In addition, when an object is destructed when its last shared_ptr no longer refers to the object, it must specify its own destructor strategy, that is, define a custom DELETE function, when the destructor does more than just free memory.

2.weak_ptr

Weak_ptr pointer allows ** to share an object without owning ** the object. When the last shared_ptr of the object no longer points to the object, any Weak_ptr pointer is automatically null. Thus, Weak_ptr only provides constructors that accept a shared_ptr in addition to the default and copy constructors. For the object to which weak_ptr points, * and -> operation functions cannot be used, and a shared_ptr must be set up to point to the object.

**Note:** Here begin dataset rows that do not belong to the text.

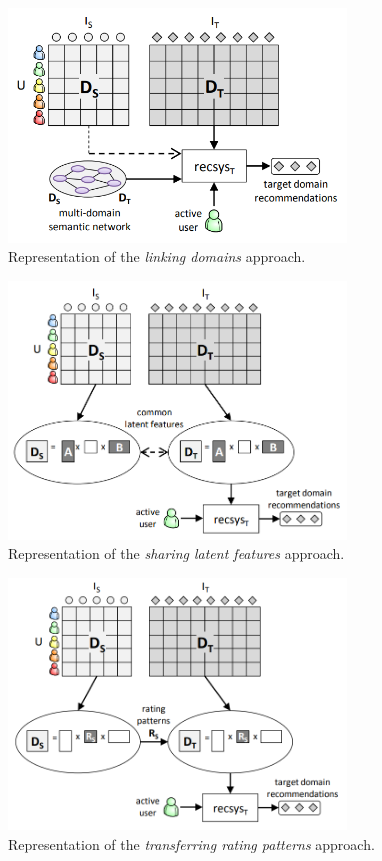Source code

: \begin{figure}[H]
\centering
\includegraphics[width=0.8\textwidth]{pictures/linking-domains}
\caption{Representation of the \textit{linking domains} approach. \cite{10.1007/978-1-4899-7637-6_27}}
\label{fg:linking-domains}
\end{figure}
\begin{figure}[H]
\centering
\includegraphics[width=0.8\textwidth]{pictures/sharing-latent-features}
\caption{Representation of the \textit{sharing latent features} approach. \cite{10.1007/978-1-4899-7637-6_27}}
\label{fg:sharing-latent-features}
\end{figure}
\begin{figure}[H]
\centering
\includegraphics[width=0.8\textwidth]{pictures/transferring-rating-patterns}
\caption{Representation of the \textit{transferring rating patterns} approach. \cite{10.1007/978-1-4899-7637-6_27}}
\label{fg:transferring-rating-patterns}
\end{figure}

This is reasonable design for the following reasons:

  1. Setting up a shared_ptr pointer in addition to a Weak_ptr pointer can therefore check whether a corresponding object exists. If not, the operation throws an exception or establishes an empty shared_ptr pointer (which behavior actually depends on the operation being performed).
  2. The shared_ptr pointer cannot be released while the pointed object is being processed.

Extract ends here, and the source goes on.